序盤から実際のリーチよりも長く見える井上尚弥選手の左ジャブ。しかし1Rは相手の動きや戦い方を見ているためか近い距離でのパンチは放ちません。
それに対しマイケルダスマリナス選手は左ボディを狙っているようで、井上尚弥選手もしっかり対策し両腕でガートをしています。
両肘で挟み込むようにしっかりガード。別角度のリプレイでも
しっかりとガードできてるのが分かります。もしかしたら、マイケルダスマリナス選手の左ボディストレートは予め警戒していたのかもしれません。
そのボディをブロックした後、右フックをすかさず放つマイケルダスマリナス選手。しかしこの画像を見ていただきたいのですが井上尚弥選手はしっかりこのパンチの軌道を見ています。
上体を動かすこと無く交わしカウンターの左フックを打つ井上尚弥選手。
後頭部付近にヒットしカウンターが成功。しかしこの後は井上尚弥選手も深追いせず
出入りが激しい遠い距離での左ジャブやそこからのワンツーが主体の攻撃がメインとなります。

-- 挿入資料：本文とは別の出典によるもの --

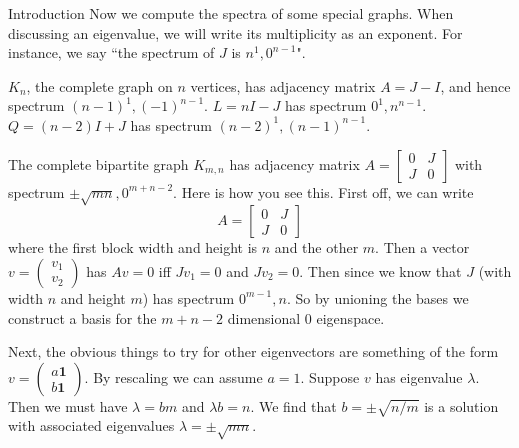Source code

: \documentclass{article}
\begin{document}
\begin{section}{Introduction}
    Now we compute the spectra of some special graphs.
    When discussing an eigenvalue, we will write its multiplicity as an exponent.
    For instance, we say ``the spectrum of $J$ is $n^1, 0^{n-1}$".

    $K_n$, the complete graph on $n$ vertices, has adjacency matrix $A = J - I$, and hence spectrum $(n-1)^1, (-1)^{n-1}$.
    $L = nI - J$ has spectrum $0^1,n^{n-1}$.
    $Q = (n-2)I + J$ has spectrum $(n-2)^1, (n-1)^{n-1}$.

    The complete bipartite graph $K_{m,n}$ has adjacency matrix $A = \begin{bmatrix} 0 & J\\ J & 0\end{bmatrix}$ with spectrum $\pm \sqrt{mn}, 0^{m+n-2}$.
      Here is how you see this.
      First off, we can write
      $$
      A = \begin{bmatrix} 0 & J \\ J & 0\end{bmatrix}
      $$
      where the first block width and height is $n$ and the other $m$.
      Then a vector $v = \begin{pmatrix} v_1 \\ v_2 \end{pmatrix}$ has $Av = 0$ iff
      $Jv_1 = 0$ and $Jv_2 = 0$.
      Then since we know that $J$ (with width $n$ and height $m$) has spectrum $0^{m-1}, n$.
      So by unioning the bases we construct a basis for the $m+n-2$ dimensional 0 eigenspace.

      Next, the obvious things to try for other eigenvectors are something of the form
      $v = \begin{pmatrix} a\mathbf 1 \\ b \mathbf 1 \end{pmatrix}$.
      By rescaling we can assume $a = 1$.
      Suppose $v$ has eigenvalue $\lambda$.
      Then we must have $\lambda = b m$ and $\lambda b = n$.
      We find that $b = \pm\sqrt{n/m}$ is a solution with associated eigenvalues $\lambda = \pm \sqrt{mn}$.


\end{section}
\end{document}
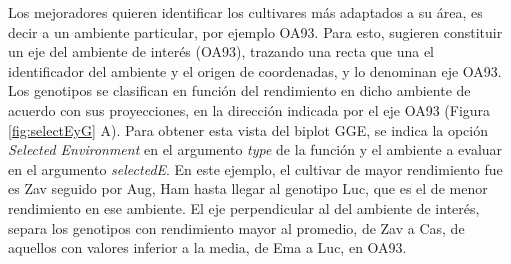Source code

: 
Los mejoradores quieren identificar los cultivares más adaptados a su área, es decir a un ambiente particular, por ejemplo OA93. Para esto, \citet{YanHunt2002} sugieren constituir un eje del ambiente de interés (OA93), trazando una recta que una el identificador del ambiente y el origen de coordenadas, y lo denominan eje OA93. Los genotipos se  clasifican en función del rendimiento en dicho ambiente de acuerdo con sus proyecciones, en la dirección indicada por el eje OA93 (Figura \ref{fig:selectEyG} A). Para obtener esta vista del biplot GGE, se indica la opción \emph{Selected Environment} en el argumento \emph{type} de la función y el ambiente a evaluar en el argumento  \emph{selectedE}. En este ejemplo, el cultivar de mayor rendimiento fue es Zav seguido por Aug, Ham hasta llegar al genotipo Luc, que es el de menor rendimiento en ese ambiente. El eje perpendicular al del ambiente de interés, separa los genotipos con rendimiento mayor al promedio, de Zav a Cas, de aquellos con valores inferior a la media, de Ema a Luc, en OA93.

先程のシーン以外に両選手、特に有効打はなく1Rを終えます。
井上尚弥選手も後のインタビューで「早いラウンドでの決着に手応えを感じた」と言っていたように、いつものクールな表情に変わりません。
2R 封印していた左ボディが発動!
2Rに入りました。1Rよりはやや近い距離での攻防ですが、引き続き左ジャブとワンツーが主体のある意味で基本のボクシングに徹する井上尚弥選手。しかし1分が経過しロープ際に圧をかけて接近していた井上尚弥選手のコンビネーションが炸裂します。
先ほどと同じ左ジャブ。からの
早すぎて見にくいですが、得意技の左ボディ。この左ボディで何人も井上尚弥選手に倒されるシーンを見てきました。
居合斬りの一瞬クリーンヒットしていないかのようにも見えたのですが、時間差でマイケルダスマリナス選手は
立っていられず初めてのダウンを奪います。リプレイでゆっくり見ないとわからないぐらいの左ボディのパンチスピードです。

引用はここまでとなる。